» WHAT THIS TASK INVOLVES: Apart from the pictures, everything in the lines below must be printed exactly.

» DATA PROVIDED:
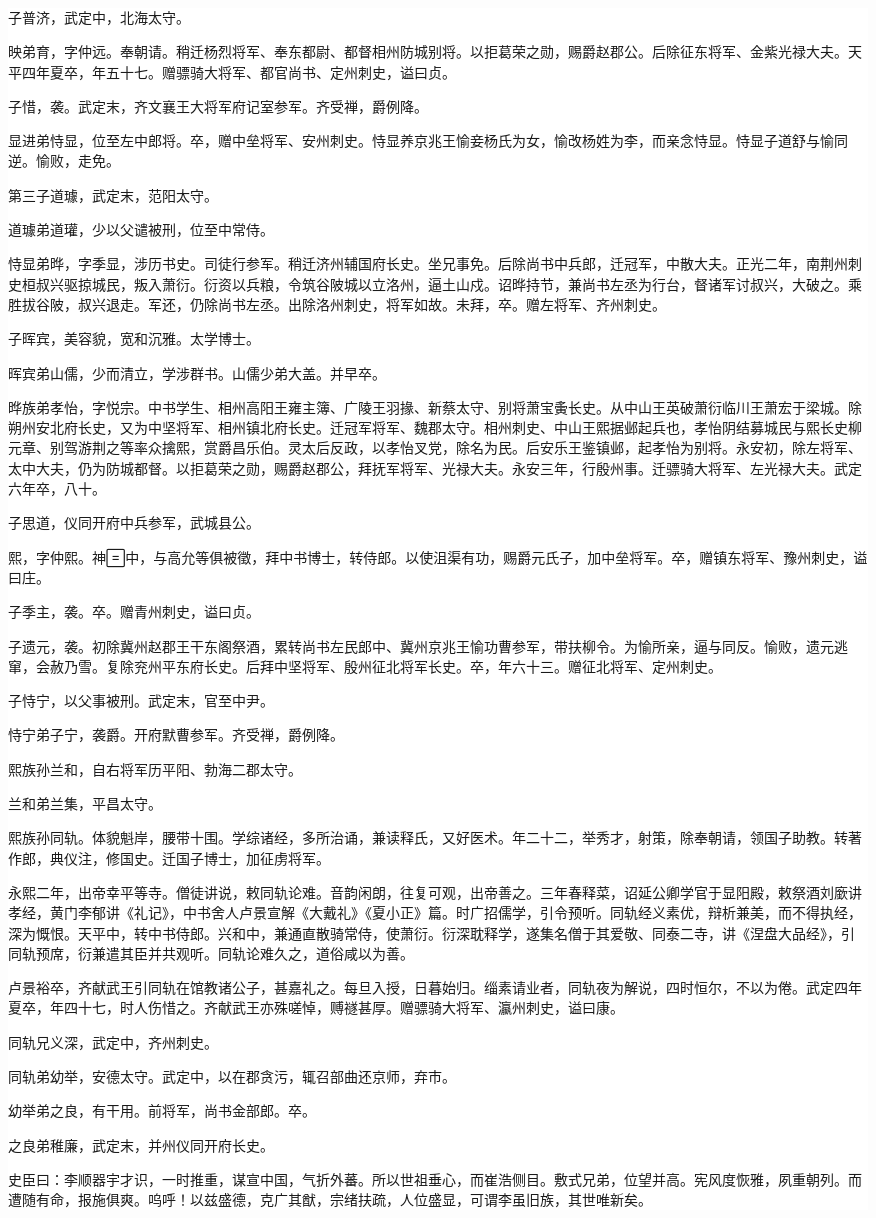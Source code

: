 子普济，武定中，北海太守。

映弟育，字仲远。奉朝请。稍迁杨烈将军、奉东都尉、都督相州防城别将。以拒葛荣之勋，赐爵赵郡公。后除征东将军、金紫光禄大夫。天平四年夏卒，年五十七。赠骠骑大将军、都官尚书、定州刺史，谥曰贞。

子惜，袭。武定末，齐文襄王大将军府记室参军。齐受禅，爵例降。

显进弟恃显，位至左中郎将。卒，赠中垒将军、安州刺史。恃显养京兆王愉妾杨氏为女，愉改杨姓为李，而亲念恃显。恃显子道舒与愉同逆。愉败，走免。

第三子道璩，武定末，范阳太守。

道璩弟道瓘，少以父谴被刑，位至中常侍。

恃显弟晔，字季显，涉历书史。司徒行参军。稍迁济州辅国府长史。坐兄事免。后除尚书中兵郎，迁冠军，中散大夫。正光二年，南荆州刺史桓叔兴驱掠城民，叛入萧衍。衍资以兵粮，令筑谷陂城以立洛州，逼土山戍。诏晔持节，兼尚书左丞为行台，督诸军讨叔兴，大破之。乘胜拔谷陂，叔兴退走。军还，仍除尚书左丞。出除洛州刺史，将军如故。未拜，卒。赠左将军、齐州刺史。

子晖宾，美容貌，宽和沉雅。太学博士。

晖宾弟山儒，少而清立，学涉群书。山儒少弟大盖。并早卒。

晔族弟孝怡，字悦宗。中书学生、相州高阳王雍主簿、广陵王羽掾、新蔡太守、别将萧宝夤长史。从中山王英破萧衍临川王萧宏于梁城。除朔州安北府长史，又为中坚将军、相州镇北府长史。迁冠军将军、魏郡太守。相州刺史、中山王熙据邺起兵也，孝怡阴结募城民与熙长史柳元章、别驾游荆之等率众擒熙，赏爵昌乐伯。灵太后反政，以孝怡叉党，除名为民。后安乐王鉴镇邺，起孝怡为别将。永安初，除左将军、太中大夫，仍为防城都督。以拒葛荣之勋，赐爵赵郡公，拜抚军将军、光禄大夫。永安三年，行殷州事。迁骠骑大将军、左光禄大夫。武定六年卒，八十。

子思道，仪同开府中兵参军，武城县公。

熙，字仲熙。神中，与高允等俱被徵，拜中书博士，转侍郎。以使沮渠有功，赐爵元氏子，加中垒将军。卒，赠镇东将军、豫州刺史，谥曰庄。

子季主，袭。卒。赠青州刺史，谥曰贞。

子遗元，袭。初除冀州赵郡王干东阁祭酒，累转尚书左民郎中、冀州京兆王愉功曹参军，带扶柳令。为愉所亲，逼与同反。愉败，遗元逃窜，会赦乃雪。复除兖州平东府长史。后拜中坚将军、殷州征北将军长史。卒，年六十三。赠征北将军、定州刺史。

子恃宁，以父事被刑。武定末，官至中尹。

恃宁弟子宁，袭爵。开府默曹参军。齐受禅，爵例降。

熙族孙兰和，自右将军历平阳、勃海二郡太守。

兰和弟兰集，平昌太守。

熙族孙同轨。体貌魁岸，腰带十围。学综诸经，多所治诵，兼读释氏，又好医术。年二十二，举秀才，射策，除奉朝请，领国子助教。转著作郎，典仪注，修国史。迁国子博士，加征虏将军。

永熙二年，出帝幸平等寺。僧徒讲说，敕同轨论难。音韵闲朗，往复可观，出帝善之。三年春释菜，诏延公卿学官于显阳殿，敕祭酒刘廞讲孝经，黄门李郁讲《礼记》，中书舍人卢景宣解《大戴礼》《夏小正》篇。时广招儒学，引令预听。同轨经义素优，辩析兼美，而不得执经，深为慨恨。天平中，转中书侍郎。兴和中，兼通直散骑常侍，使萧衍。衍深耽释学，遂集名僧于其爱敬、同泰二寺，讲《涅盘大品经》，引同轨预席，衍兼遣其臣并共观听。同轨论难久之，道俗咸以为善。

卢景裕卒，齐献武王引同轨在馆教诸公子，甚嘉礼之。每旦入授，日暮始归。缁素请业者，同轨夜为解说，四时恒尔，不以为倦。武定四年夏卒，年四十七，时人伤惜之。齐献武王亦殊嗟悼，赙禭甚厚。赠骠骑大将军、瀛州刺史，谥曰康。

同轨兄义深，武定中，齐州刺史。

同轨弟幼举，安德太守。武定中，以在郡贪污，辄召部曲还京师，弃市。

幼举弟之良，有干用。前将军，尚书金部郎。卒。

之良弟稚廉，武定末，并州仪同开府长史。

史臣曰：李顺器宇才识，一时推重，谋宣中国，气折外蕃。所以世祖垂心，而崔浩侧目。敷式兄弟，位望并高。宪风度恢雅，夙重朝列。而遭随有命，报施俱爽。呜呼！以兹盛德，克广其猷，宗绪扶疏，人位盛显，可谓李虽旧族，其世唯新矣。
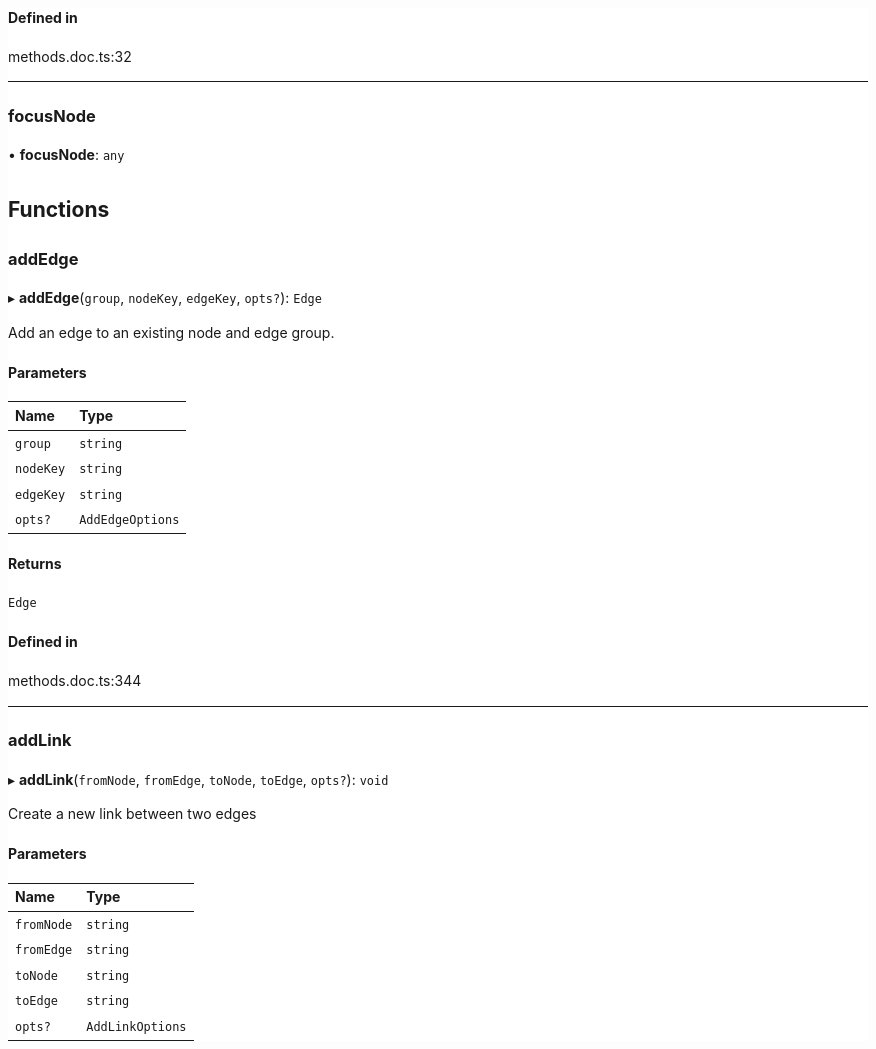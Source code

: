 #### Defined in

methods.doc.ts:32

___

### focusNode

• **focusNode**: `any`

## Functions

### addEdge

▸ **addEdge**(`group`, `nodeKey`, `edgeKey`, `opts?`): `Edge`

Add an edge to an existing node and edge group.

#### Parameters

| Name | Type |
| :------ | :------ |
| `group` | `string` |
| `nodeKey` | `string` |
| `edgeKey` | `string` |
| `opts?` | `AddEdgeOptions` |

#### Returns

`Edge`

#### Defined in

methods.doc.ts:344

___

### addLink

▸ **addLink**(`fromNode`, `fromEdge`, `toNode`, `toEdge`, `opts?`): `void`

Create a new link between two edges

#### Parameters

| Name | Type |
| :------ | :------ |
| `fromNode` | `string` |
| `fromEdge` | `string` |
| `toNode` | `string` |
| `toEdge` | `string` |
| `opts?` | `AddLinkOptions` |
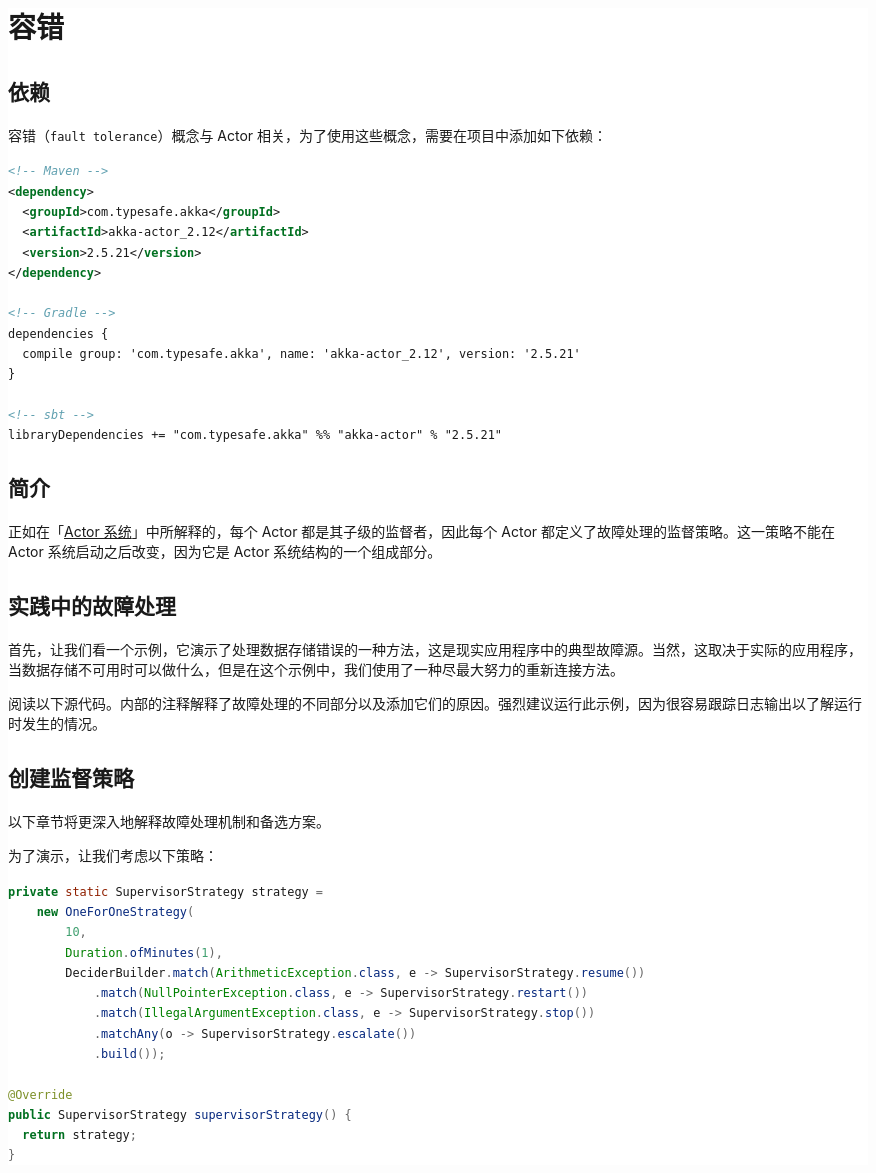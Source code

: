 # 容错
## 依赖

容错（`fault tolerance`）概念与 Actor 相关，为了使用这些概念，需要在项目中添加如下依赖：

```xml
<!-- Maven -->
<dependency>
  <groupId>com.typesafe.akka</groupId>
  <artifactId>akka-actor_2.12</artifactId>
  <version>2.5.21</version>
</dependency>

<!-- Gradle -->
dependencies {
  compile group: 'com.typesafe.akka', name: 'akka-actor_2.12', version: '2.5.21'
}

<!-- sbt -->
libraryDependencies += "com.typesafe.akka" %% "akka-actor" % "2.5.21"
```

## 简介

正如在「[Actor 系统](https://github.com/guobinhit/akka-guide/blob/master/articles/general-concepts/actor-systems.md)」中所解释的，每个 Actor 都是其子级的监督者，因此每个 Actor 都定义了故障处理的监督策略。这一策略不能在 Actor 系统启动之后改变，因为它是 Actor 系统结构的一个组成部分。

## 实践中的故障处理

首先，让我们看一个示例，它演示了处理数据存储错误的一种方法，这是现实应用程序中的典型故障源。当然，这取决于实际的应用程序，当数据存储不可用时可以做什么，但是在这个示例中，我们使用了一种尽最大努力的重新连接方法。

阅读以下源代码。内部的注释解释了故障处理的不同部分以及添加它们的原因。强烈建议运行此示例，因为很容易跟踪日志输出以了解运行时发生的情况。

## 创建监督策略

以下章节将更深入地解释故障处理机制和备选方案。

为了演示，让我们考虑以下策略：

```java
private static SupervisorStrategy strategy =
    new OneForOneStrategy(
        10,
        Duration.ofMinutes(1),
        DeciderBuilder.match(ArithmeticException.class, e -> SupervisorStrategy.resume())
            .match(NullPointerException.class, e -> SupervisorStrategy.restart())
            .match(IllegalArgumentException.class, e -> SupervisorStrategy.stop())
            .matchAny(o -> SupervisorStrategy.escalate())
            .build());

@Override
public SupervisorStrategy supervisorStrategy() {
  return strategy;
}
```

» RESULT OF THE EXERCISE:
Source code

: 子普济，武定中，北海太守。

映弟育，字仲远。奉朝请。稍迁杨烈将军、奉东都尉、都督相州防城别将。以拒葛荣之勋，赐爵赵郡公。后除征东将军、金紫光禄大夫。天平四年夏卒，年五十七。赠骠骑大将军、都官尚书、定州刺史，谥曰贞。

子惜，袭。武定末，齐文襄王大将军府记室参军。齐受禅，爵例降。

显进弟恃显，位至左中郎将。卒，赠中垒将军、安州刺史。恃显养京兆王愉妾杨氏为女，愉改杨姓为李，而亲念恃显。恃显子道舒与愉同逆。愉败，走免。

第三子道璩，武定末，范阳太守。

道璩弟道瓘，少以父谴被刑，位至中常侍。

恃显弟晔，字季显，涉历书史。司徒行参军。稍迁济州辅国府长史。坐兄事免。后除尚书中兵郎，迁冠军，中散大夫。正光二年，南荆州刺史桓叔兴驱掠城民，叛入萧衍。衍资以兵粮，令筑谷陂城以立洛州，逼土山戍。诏晔持节，兼尚书左丞为行台，督诸军讨叔兴，大破之。乘胜拔谷陂，叔兴退走。军还，仍除尚书左丞。出除洛州刺史，将军如故。未拜，卒。赠左将军、齐州刺史。

子晖宾，美容貌，宽和沉雅。太学博士。

晖宾弟山儒，少而清立，学涉群书。山儒少弟大盖。并早卒。

晔族弟孝怡，字悦宗。中书学生、相州高阳王雍主簿、广陵王羽掾、新蔡太守、别将萧宝夤长史。从中山王英破萧衍临川王萧宏于梁城。除朔州安北府长史，又为中坚将军、相州镇北府长史。迁冠军将军、魏郡太守。相州刺史、中山王熙据邺起兵也，孝怡阴结募城民与熙长史柳元章、别驾游荆之等率众擒熙，赏爵昌乐伯。灵太后反政，以孝怡叉党，除名为民。后安乐王鉴镇邺，起孝怡为别将。永安初，除左将军、太中大夫，仍为防城都督。以拒葛荣之勋，赐爵赵郡公，拜抚军将军、光禄大夫。永安三年，行殷州事。迁骠骑大将军、左光禄大夫。武定六年卒，八十。

子思道，仪同开府中兵参军，武城县公。

熙，字仲熙。神中，与高允等俱被徵，拜中书博士，转侍郎。以使沮渠有功，赐爵元氏子，加中垒将军。卒，赠镇东将军、豫州刺史，谥曰庄。

子季主，袭。卒。赠青州刺史，谥曰贞。

子遗元，袭。初除冀州赵郡王干东阁祭酒，累转尚书左民郎中、冀州京兆王愉功曹参军，带扶柳令。为愉所亲，逼与同反。愉败，遗元逃窜，会赦乃雪。复除兖州平东府长史。后拜中坚将军、殷州征北将军长史。卒，年六十三。赠征北将军、定州刺史。

子恃宁，以父事被刑。武定末，官至中尹。

恃宁弟子宁，袭爵。开府默曹参军。齐受禅，爵例降。

熙族孙兰和，自右将军历平阳、勃海二郡太守。

兰和弟兰集，平昌太守。

熙族孙同轨。体貌魁岸，腰带十围。学综诸经，多所治诵，兼读释氏，又好医术。年二十二，举秀才，射策，除奉朝请，领国子助教。转著作郎，典仪注，修国史。迁国子博士，加征虏将军。

永熙二年，出帝幸平等寺。僧徒讲说，敕同轨论难。音韵闲朗，往复可观，出帝善之。三年春释菜，诏延公卿学官于显阳殿，敕祭酒刘廞讲孝经，黄门李郁讲《礼记》，中书舍人卢景宣解《大戴礼》《夏小正》篇。时广招儒学，引令预听。同轨经义素优，辩析兼美，而不得执经，深为慨恨。天平中，转中书侍郎。兴和中，兼通直散骑常侍，使萧衍。衍深耽释学，遂集名僧于其爱敬、同泰二寺，讲《涅盘大品经》，引同轨预席，衍兼遣其臣并共观听。同轨论难久之，道俗咸以为善。

卢景裕卒，齐献武王引同轨在馆教诸公子，甚嘉礼之。每旦入授，日暮始归。缁素请业者，同轨夜为解说，四时恒尔，不以为倦。武定四年夏卒，年四十七，时人伤惜之。齐献武王亦殊嗟悼，赙禭甚厚。赠骠骑大将军、瀛州刺史，谥曰康。

同轨兄义深，武定中，齐州刺史。

同轨弟幼举，安德太守。武定中，以在郡贪污，辄召部曲还京师，弃市。

幼举弟之良，有干用。前将军，尚书金部郎。卒。

之良弟稚廉，武定末，并州仪同开府长史。

史臣曰：李顺器宇才识，一时推重，谋宣中国，气折外蕃。所以世祖垂心，而崔浩侧目。敷式兄弟，位望并高。宪风度恢雅，夙重朝列。而遭随有命，报施俱爽。呜呼！以兹盛德，克广其猷，宗绪扶疏，人位盛显，可谓李虽旧族，其世唯新矣。
Source code

: #### Defined in

methods.doc.ts:32

___

### focusNode

• **focusNode**: `any`

## Functions

### addEdge

▸ **addEdge**(`group`, `nodeKey`, `edgeKey`, `opts?`): `Edge`

Add an edge to an existing node and edge group.

#### Parameters

| Name | Type |
| :------ | :------ |
| `group` | `string` |
| `nodeKey` | `string` |
| `edgeKey` | `string` |
| `opts?` | `AddEdgeOptions` |

#### Returns

`Edge`

#### Defined in

methods.doc.ts:344

___

### addLink

▸ **addLink**(`fromNode`, `fromEdge`, `toNode`, `toEdge`, `opts?`): `void`

Create a new link between two edges

#### Parameters

| Name | Type |
| :------ | :------ |
| `fromNode` | `string` |
| `fromEdge` | `string` |
| `toNode` | `string` |
| `toEdge` | `string` |
| `opts?` | `AddLinkOptions` |
Source code

: # 容错
## 依赖

容错（`fault tolerance`）概念与 Actor 相关，为了使用这些概念，需要在项目中添加如下依赖：

```xml
<!-- Maven -->
<dependency>
  <groupId>com.typesafe.akka</groupId>
  <artifactId>akka-actor_2.12</artifactId>
  <version>2.5.21</version>
</dependency>

<!-- Gradle -->
dependencies {
  compile group: 'com.typesafe.akka', name: 'akka-actor_2.12', version: '2.5.21'
}

<!-- sbt -->
libraryDependencies += "com.typesafe.akka" %% "akka-actor" % "2.5.21"
```

## 简介

正如在「[Actor 系统](https://github.com/guobinhit/akka-guide/blob/master/articles/general-concepts/actor-systems.md)」中所解释的，每个 Actor 都是其子级的监督者，因此每个 Actor 都定义了故障处理的监督策略。这一策略不能在 Actor 系统启动之后改变，因为它是 Actor 系统结构的一个组成部分。

## 实践中的故障处理

首先，让我们看一个示例，它演示了处理数据存储错误的一种方法，这是现实应用程序中的典型故障源。当然，这取决于实际的应用程序，当数据存储不可用时可以做什么，但是在这个示例中，我们使用了一种尽最大努力的重新连接方法。

阅读以下源代码。内部的注释解释了故障处理的不同部分以及添加它们的原因。强烈建议运行此示例，因为很容易跟踪日志输出以了解运行时发生的情况。

## 创建监督策略

以下章节将更深入地解释故障处理机制和备选方案。

为了演示，让我们考虑以下策略：

```java
private static SupervisorStrategy strategy =
    new OneForOneStrategy(
        10,
        Duration.ofMinutes(1),
        DeciderBuilder.match(ArithmeticException.class, e -> SupervisorStrategy.resume())
            .match(NullPointerException.class, e -> SupervisorStrategy.restart())
            .match(IllegalArgumentException.class, e -> SupervisorStrategy.stop())
            .matchAny(o -> SupervisorStrategy.escalate())
            .build());

@Override
public SupervisorStrategy supervisorStrategy() {
  return strategy;
}
```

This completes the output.